Sparkling below her broad smile of the Queen proudly sits a birthday present gifted by her father, King George VI, during the Second World War.
This evening a portrait of the Queen beaming at the camera was released.
In the sweet image, the late Queen is seen wearing a smoky blue dress matched with her favourite three-strand pearl necklace and earrings.
Attached to her outfit also sits her beloved aquamarine and diamond clip brooches.
The jewellery had a special meaning to the Queen as they were an 18th birthday present from her father King George VI in 1944, when she was Princess Elizabeth of York.
The King was said to be her idol with those who knew the Queen at a young age describing her as a loyal daddy’s girl.
Their close relationship shaped her long rule as she once said: “I shall always work, as my father did throughout his reign, to advance the happiness and prosperity of my peoples.”

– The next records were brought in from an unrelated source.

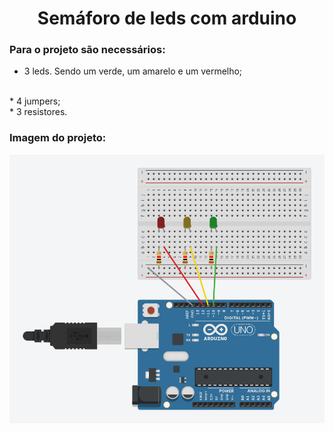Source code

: <h1 align="center">Semáforo de leds com arduino</h1>
 <h3>Para o projeto são necessários:</h3>

* 3 leds. Sendo um verde, um amarelo e um vermelho;
<br>
* 4 jumpers;
<br>
* 3 resistores.
<br>

<h3>Imagem do projeto:</h3>
<img align="center" src="semaforo.png" width="600">
  


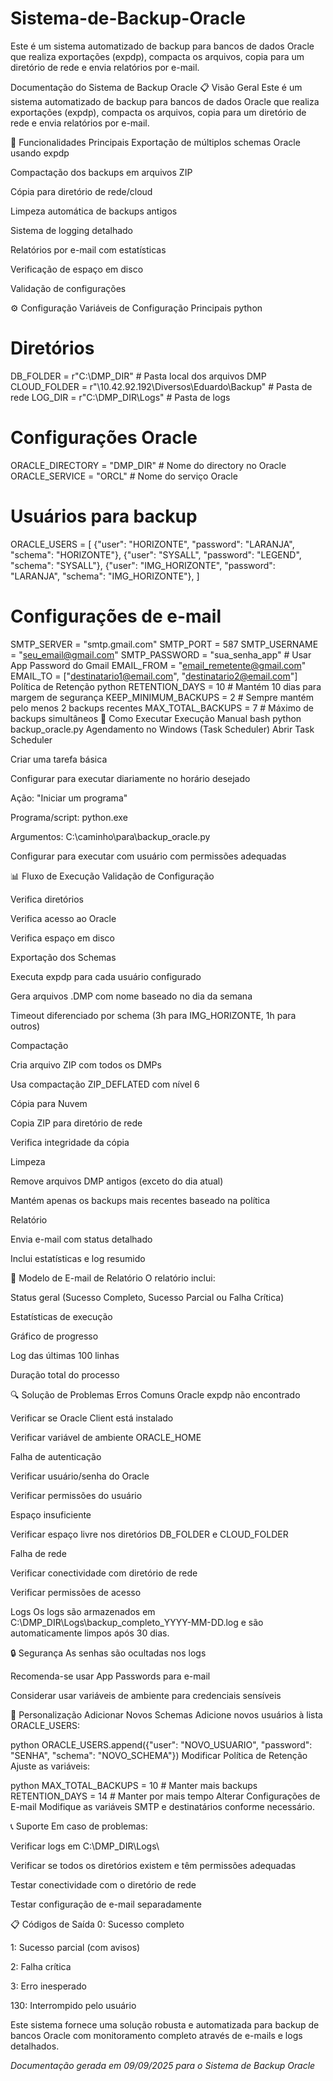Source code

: # Sistema-de-Backup-Oracle
Este é um sistema automatizado de backup para bancos de dados Oracle que realiza exportações (expdp), compacta os arquivos, copia para um diretório de rede e envia relatórios por e-mail.

Documentação do Sistema de Backup Oracle
📋 Visão Geral
Este é um sistema automatizado de backup para bancos de dados Oracle que realiza exportações (expdp), compacta os arquivos, copia para um diretório de rede e envia relatórios por e-mail.

🎯 Funcionalidades Principais
Exportação de múltiplos schemas Oracle usando expdp

Compactação dos backups em arquivos ZIP

Cópia para diretório de rede/cloud

Limpeza automática de backups antigos

Sistema de logging detalhado

Relatórios por e-mail com estatísticas

Verificação de espaço em disco

Validação de configurações

⚙️ Configuração
Variáveis de Configuração Principais
python
# Diretórios
DB_FOLDER = r"C:\DMP_DIR"  # Pasta local dos arquivos DMP
CLOUD_FOLDER = r"\\10.42.92.192\Diversos\Eduardo\Backup"  # Pasta de rede
LOG_DIR = r"C:\DMP_DIR\Logs"  # Pasta de logs

# Configurações Oracle
ORACLE_DIRECTORY = "DMP_DIR"  # Nome do directory no Oracle
ORACLE_SERVICE = "ORCL"  # Nome do serviço Oracle

# Usuários para backup
ORACLE_USERS = [
    {"user": "HORIZONTE", "password": "LARANJA", "schema": "HORIZONTE"},
    {"user": "SYSALL", "password": "LEGEND", "schema": "SYSALL"},
    {"user": "IMG_HORIZONTE", "password": "LARANJA", "schema": "IMG_HORIZONTE"},
]

# Configurações de e-mail
SMTP_SERVER = "smtp.gmail.com"
SMTP_PORT = 587
SMTP_USERNAME = "seu_email@gmail.com"
SMTP_PASSWORD = "sua_senha_app"  # Usar App Password do Gmail
EMAIL_FROM = "email_remetente@gmail.com"
EMAIL_TO = ["destinatario1@email.com", "destinatario2@email.com"]
Política de Retenção
python
RETENTION_DAYS = 10  # Mantém 10 dias para margem de segurança
KEEP_MINIMUM_BACKUPS = 2  # Sempre mantém pelo menos 2 backups recentes
MAX_TOTAL_BACKUPS = 7  # Máximo de backups simultâneos
🚀 Como Executar
Execução Manual
bash
python backup_oracle.py
Agendamento no Windows (Task Scheduler)
Abrir Task Scheduler

Criar uma tarefa básica

Configurar para executar diariamente no horário desejado

Ação: "Iniciar um programa"

Programa/script: python.exe

Argumentos: C:\caminho\para\backup_oracle.py

Configurar para executar com usuário com permissões adequadas

📊 Fluxo de Execução
Validação de Configuração

Verifica diretórios

Verifica acesso ao Oracle

Verifica espaço em disco

Exportação dos Schemas

Executa expdp para cada usuário configurado

Gera arquivos .DMP com nome baseado no dia da semana

Timeout diferenciado por schema (3h para IMG_HORIZONTE, 1h para outros)

Compactação

Cria arquivo ZIP com todos os DMPs

Usa compactação ZIP_DEFLATED com nível 6

Cópia para Nuvem

Copia ZIP para diretório de rede

Verifica integridade da cópia

Limpeza

Remove arquivos DMP antigos (exceto do dia atual)

Mantém apenas os backups mais recentes baseado na política

Relatório

Envia e-mail com status detalhado

Inclui estatísticas e log resumido

📧 Modelo de E-mail de Relatório
O relatório inclui:

Status geral (Sucesso Completo, Sucesso Parcial ou Falha Crítica)

Estatísticas de execução

Gráfico de progresso

Log das últimas 100 linhas

Duração total do processo

🔍 Solução de Problemas
Erros Comuns
Oracle expdp não encontrado

Verificar se Oracle Client está instalado

Verificar variável de ambiente ORACLE_HOME

Falha de autenticação

Verificar usuário/senha do Oracle

Verificar permissões do usuário

Espaço insuficiente

Verificar espaço livre nos diretórios DB_FOLDER e CLOUD_FOLDER

Falha de rede

Verificar conectividade com diretório de rede

Verificar permissões de acesso

Logs
Os logs são armazenados em C:\DMP_DIR\Logs\backup_completo_YYYY-MM-DD.log e são automaticamente limpos após 30 dias.

🔒 Segurança
As senhas são ocultadas nos logs

Recomenda-se usar App Passwords para e-mail

Considerar usar variáveis de ambiente para credenciais sensíveis

📝 Personalização
Adicionar Novos Schemas
Adicione novos usuários à lista ORACLE_USERS:

python
ORACLE_USERS.append({"user": "NOVO_USUARIO", "password": "SENHA", "schema": "NOVO_SCHEMA"})
Modificar Política de Retenção
Ajuste as variáveis:

python
MAX_TOTAL_BACKUPS = 10  # Manter mais backups
RETENTION_DAYS = 14     # Manter por mais tempo
Alterar Configurações de E-mail
Modifique as variáveis SMTP e destinatários conforme necessário.

📞 Suporte
Em caso de problemas:

Verificar logs em C:\DMP_DIR\Logs\

Verificar se todos os diretórios existem e têm permissões adequadas

Testar conectividade com o diretório de rede

Testar configuração de e-mail separadamente

📋 Códigos de Saída
0: Sucesso completo

1: Sucesso parcial (com avisos)

2: Falha crítica

3: Erro inesperado

130: Interrompido pelo usuário

Este sistema fornece uma solução robusta e automatizada para backup de bancos Oracle com monitoramento completo através de e-mails e logs detalhados.

*Documentação gerada em 09/09/2025 para o Sistema de Backup Oracle*

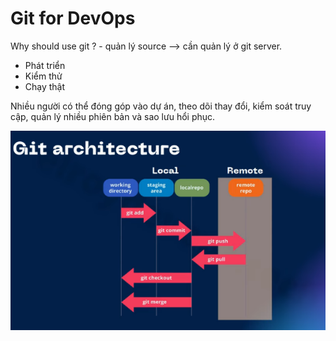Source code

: # Git for DevOps

Why should use git ? - quản lý source --> cần quản lý ở git server.

- Phát triển
- Kiểm thử
- Chạy thật

Nhiều người có thể đóng góp vào dự án, theo dõi thay đổi, kiểm soát truy cập, quản lý nhiều phiên bản và sao lưu hổi phục.

![git](../images/git-architecture.png)
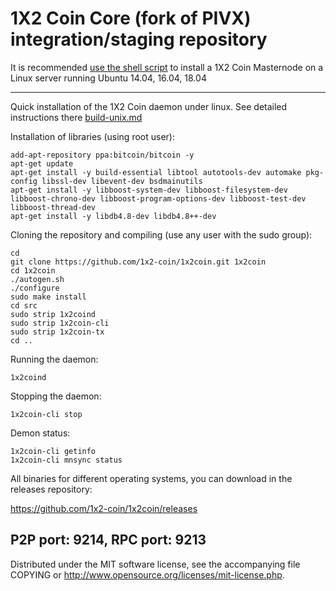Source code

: 1X2 Coin Core (fork of PIVX) integration/staging repository
======================================


It is recommended [use the shell script](https://github.com/1x2-coin/linux-install) to install a 1X2 Coin Masternode on a Linux server running Ubuntu 14.04, 16.04, 18.04

***

Quick installation of the 1X2 Coin daemon under linux. See detailed instructions there [build-unix.md](build-unix.md)

Installation of libraries (using root user):

    add-apt-repository ppa:bitcoin/bitcoin -y
    apt-get update
    apt-get install -y build-essential libtool autotools-dev automake pkg-config libssl-dev libevent-dev bsdmainutils
    apt-get install -y libboost-system-dev libboost-filesystem-dev libboost-chrono-dev libboost-program-options-dev libboost-test-dev libboost-thread-dev
    apt-get install -y libdb4.8-dev libdb4.8++-dev

Cloning the repository and compiling (use any user with the sudo group):

    cd
    git clone https://github.com/1x2-coin/1x2coin.git 1x2coin
    cd 1x2coin
    ./autogen.sh
    ./configure
    sudo make install
    cd src
    sudo strip 1x2coind
    sudo strip 1x2coin-cli
    sudo strip 1x2coin-tx
    cd ..

Running the daemon:

    1x2coind

Stopping the daemon:

    1x2coin-cli stop

Demon status:

    1x2coin-cli getinfo
    1x2coin-cli mnsync status

All binaries for different operating systems, you can download in the releases repository:

https://github.com/1x2-coin/1x2coin/releases

P2P port: 9214, RPC port: 9213
-
Distributed under the MIT software license, see the accompanying file COPYING or http://www.opensource.org/licenses/mit-license.php.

As a result it is little surprise the Queen chose to wear the sentimental brooches when posing for pictures at important times of her long reign, or for live addresses.
Today’s released picture was taken at the time of the Platinum Jubilee celebrations at her home in Windsor Castle.
Eagle-eyed royal fans will recognise them from when she addressed the nation on the 75th anniversary of VE Day in 2020 and her Diamond Jubilee televised speech in 2012.
In 2020, she sat next to a framed picture of her beloved father in his Admiral of the Fleet uniform with RAF Wings.
Speaking from the White Drawing Room at Windsor Castle, where the monarch was isolating with Prince Philip, she said: “I speak to you today at the same hour as my father did, exactly 75 years ago.
"His message then was a salute to the men and women at home and abroad who had sacrificed so much in pursuit of what he rightly called a 'great deliverance'.
"The war had been a total war; it had affected everyone, and no one was immune from its impact.
“Whether it be the men and women called up to serve; families separated from each other; or people asked to take up new roles and skills to support the war effort, all had a part to play.
“At the start, the outlook seemed bleak, the end distant, the outcome uncertain."
Behind her on a separate table could be seen a photograph of teenage self with her father, mother and sister together with Winston Churchill on the balcony of Buckingham Palace on VE Day, Tuesday May 8, 1945.
If history had been different, Her Majesty would never have become Queen only she becoming heir to the throne when her father replaced Edward VIII, who abdicated to marry Wallis Simpson.
The Queen became monarch during a trip to Kenya on February 6, 1952, when her father died in his sleep at Sandringham.
She was later crowned on June 2, 1953.